4. Depth, width, and resolution optimization: EfficientNet optimizes the network’s depth by adding more layers, and adjusting the depth multiplier based on the scaling coefficient. The width is optimized by adjusting the number of channels in each layer using the width multiplier. The resolution is optimized by varying the input image size based on the resolution multiplier.

5. EfficientNet architecture variants: EfficientNet provides multiple model variants, such as EfficientNet-B0, B1, B2, B3, B4, B5, B6, and B7. These variants differ in terms of their depth, width, and resolution based on the scaling coefficients. EfficientNet-B0 is the base model, while B7 represents the largest and most computationally expensive variant.
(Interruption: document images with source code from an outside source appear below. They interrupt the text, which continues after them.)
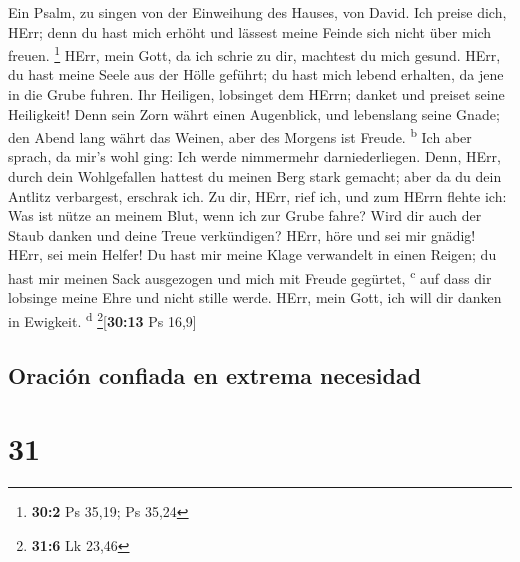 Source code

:  Ein Psalm, zu singen von der Einweihung des Hauses, von
David.  Ich preise dich, HErr; denn du hast mich erhöht
und lässest meine Feinde sich nicht über mich freuen. \footnote{\textbf{30:2}
  Ps 35,19; Ps 35,24}  HErr, mein Gott, da ich schrie zu
dir, machtest du mich gesund.  HErr, du hast meine Seele
aus der Hölle geführt; du hast mich lebend erhalten, da jene in die
Grube fuhren.  Ihr Heiligen, lobsinget dem HErrn; danket
und preiset seine Heiligkeit!  Denn sein Zorn währt einen
Augenblick, und lebenslang seine Gnade; den Abend lang währt das Weinen,
aber des Morgens ist Freude. \textsuperscript{b}  Ich aber
sprach, da mir's wohl ging: Ich werde nimmermehr darniederliegen.
 Denn, HErr, durch dein Wohlgefallen hattest du meinen
Berg stark gemacht; aber da du dein Antlitz verbargest, erschrak ich.
 Zu dir, HErr, rief ich, und zum HErrn flehte ich:
 Was ist nütze an meinem Blut, wenn ich zur Grube fahre?
Wird dir auch der Staub danken und deine Treue verkündigen?
 HErr, höre und sei mir gnädig! HErr, sei mein Helfer!
 Du hast mir meine Klage verwandelt in einen Reigen; du
hast mir meinen Sack ausgezogen und mich mit Freude gegürtet,
\textsuperscript{c}  auf dass dir lobsinge meine Ehre und
nicht stille werde. HErr, mein Gott, ich will dir danken in Ewigkeit.
\textsuperscript{d} \footnote{\textbf{31:6} Lk 23,46}{[}\textbf{30:13}
Ps 16,9{]}

\hypertarget{oraciuxf3n-confiada-en-extrema-necesidad}{%
\subsection{Oración confiada en extrema
necesidad}\label{oraciuxf3n-confiada-en-extrema-necesidad}}

\hypertarget{section-30}{%
\section{31}\label{section-30}}

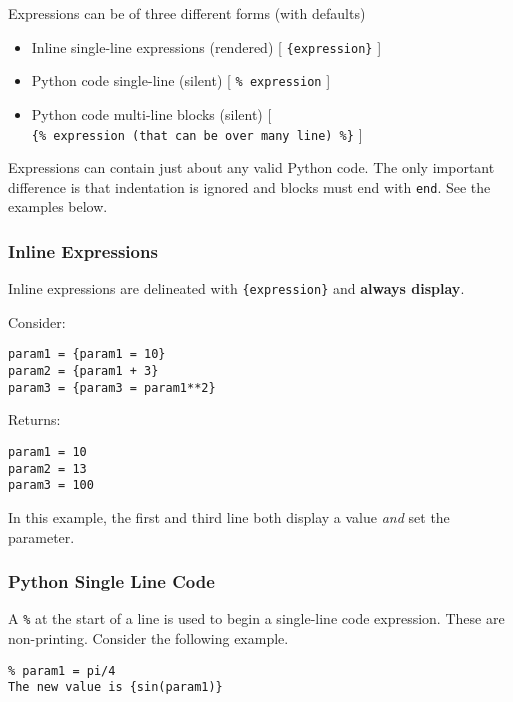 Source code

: Expressions can be of three different forms (with defaults)

\begin{itemize}
\tightlist
\item
  Inline single-line expressions (rendered) {[} \texttt{\{expression\}}
  {]}
\item
  Python code single-line (silent) {[} \texttt{\%\ expression} {]}
\item
  Python code multi-line blocks (silent) {[}
  \texttt{\{\%\ expression\ (that\ can\ be\ over\ many\ line)\ \%\}} {]}
\end{itemize}

Expressions can contain just about any valid Python code. The only
important difference is that indentation is ignored and blocks must end 
with \texttt{end}. See the examples below.

\subsubsection{Inline Expressions}\label{interfaces:inline-expressions}

Inline expressions are delineated with \texttt{\{expression\}} and
\textbf{always display}.

Consider:

\begin{verbatim}
param1 = {param1 = 10}
param2 = {param1 + 3}
param3 = {param3 = param1**2}
\end{verbatim}

Returns:

\begin{verbatim}
param1 = 10
param2 = 13
param3 = 100
\end{verbatim}

In this example, the first and third line both display a value
\emph{and} set the parameter.

\subsubsection{Python Single Line Code}\label{interfaces:python-single-line-code}

A \texttt{\%} at the start of a line is used to begin a single-line code expression.
These are non-printing.
Consider the following example.

\begin{verbatim}
% param1 = pi/4
The new value is {sin(param1)}
\end{verbatim}

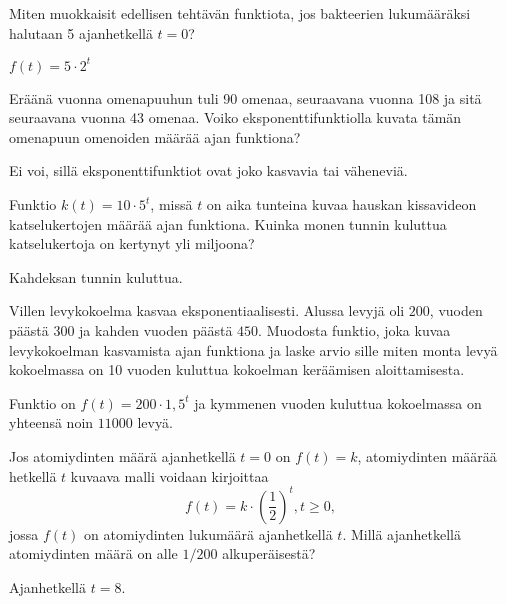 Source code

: \begin{tehtavasivu}
\begin{tehtava}
Miten muokkaisit edellisen tehtävän funktiota, jos bakteerien lukumääräksi
halutaan 5 ajanhetkellä $t = 0$?
\begin{vastaus}
$f(t) = 5 \cdot 2^t$
\end{vastaus}
\end{tehtava}

\begin{tehtava}
Eräänä vuonna omenapuuhun tuli 90 omenaa, seuraavana vuonna 108 ja sitä seuraavana vuonna 43 omenaa. Voiko eksponenttifunktiolla kuvata tämän omenapuun omenoiden määrää ajan funktiona?
\begin{vastaus}
Ei voi, sillä eksponenttifunktiot ovat joko kasvavia tai väheneviä.
\end{vastaus}
\end{tehtava}

\begin{tehtava}
Funktio $k(t) = 10 \cdot 5^t$, missä $t$ on aika tunteina kuvaa hauskan kissavideon katselukertojen määrää ajan funktiona. Kuinka monen tunnin kuluttua katselukertoja on kertynyt yli miljoona?
\begin{vastaus}
Kahdeksan tunnin kuluttua.
\end{vastaus}
\end{tehtava}

\begin{tehtava}
Villen levykokoelma kasvaa eksponentiaalisesti. Alussa levyjä oli $ 200 $, vuoden päästä $ 300 $ ja kahden vuoden päästä $ 450 $. Muodosta funktio, joka kuvaa levykokoelman kasvamista ajan funktiona ja laske arvio sille miten monta levyä kokoelmassa on 10 vuoden kuluttua kokoelman keräämisen aloittamisesta.
\begin{vastaus}
Funktio on $f(t) = 200 \cdot 1,5^t$ ja kymmenen vuoden kuluttua kokoelmassa on yhteensä noin $11000$ levyä.
\end{vastaus}
\end{tehtava}

\begin{tehtava}
Jos atomiydinten määrä ajanhetkellä
$t = 0$ on $f(t) = k$, atomiydinten määrää hetkellä $ t $ kuvaava 
malli voidaan kirjoittaa
\[
f(t) = k \cdot \left( \frac{1}{2} \right)^t, t \ge 0,
\]
jossa $f(t)$ on atomiydinten lukumäärä ajanhetkellä $t$.
Millä ajanhetkellä atomiydinten määrä on alle $1/200$ alkuperäisestä?
\begin{vastaus}
Ajanhetkellä $t = 8$.
\end{vastaus}
\end{tehtava}


\end{tehtavasivu}
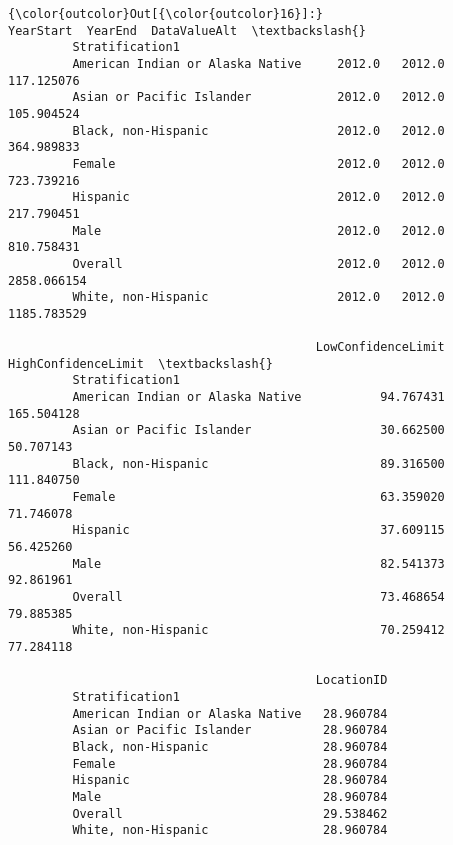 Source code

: \documentclass[11pt]{article}
\begin{document}
\begin{Verbatim}[commandchars=\\\{\}]
{\color{outcolor}Out[{\color{outcolor}16}]:}                                   YearStart  YearEnd  DataValueAlt  \textbackslash{}
         Stratification1                                                      
         American Indian or Alaska Native     2012.0   2012.0    117.125076   
         Asian or Pacific Islander            2012.0   2012.0    105.904524   
         Black, non-Hispanic                  2012.0   2012.0    364.989833   
         Female                               2012.0   2012.0    723.739216   
         Hispanic                             2012.0   2012.0    217.790451   
         Male                                 2012.0   2012.0    810.758431   
         Overall                              2012.0   2012.0   2858.066154   
         White, non-Hispanic                  2012.0   2012.0   1185.783529   
         
                                           LowConfidenceLimit  HighConfidenceLimit  \textbackslash{}
         Stratification1                                                             
         American Indian or Alaska Native           94.767431           165.504128   
         Asian or Pacific Islander                  30.662500            50.707143   
         Black, non-Hispanic                        89.316500           111.840750   
         Female                                     63.359020            71.746078   
         Hispanic                                   37.609115            56.425260   
         Male                                       82.541373            92.861961   
         Overall                                    73.468654            79.885385   
         White, non-Hispanic                        70.259412            77.284118   
         
                                           LocationID  
         Stratification1                               
         American Indian or Alaska Native   28.960784  
         Asian or Pacific Islander          28.960784  
         Black, non-Hispanic                28.960784  
         Female                             28.960784  
         Hispanic                           28.960784  
         Male                               28.960784  
         Overall                            29.538462  
         White, non-Hispanic                28.960784  
\end{Verbatim}
            
\end{document}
6. Performance and efficiency trade-off: EfficientNet achieves state-of-the-art performance on various computer vision benchmarks, such as image classification and object detection, while maintaining higher efficiency compared to other CNN architectures. The compound scaling technique ensures a well-balanced trade-off between model size, accuracy, and computational cost.

EfficientNet has gained significant attention and popularity due to its ability to achieve highly competitive performance while being computationally efficient. Its scalable architecture, achieved through compound scaling and Neural Architecture Search, offers a versatile solution for different resource constraints and real-world applications.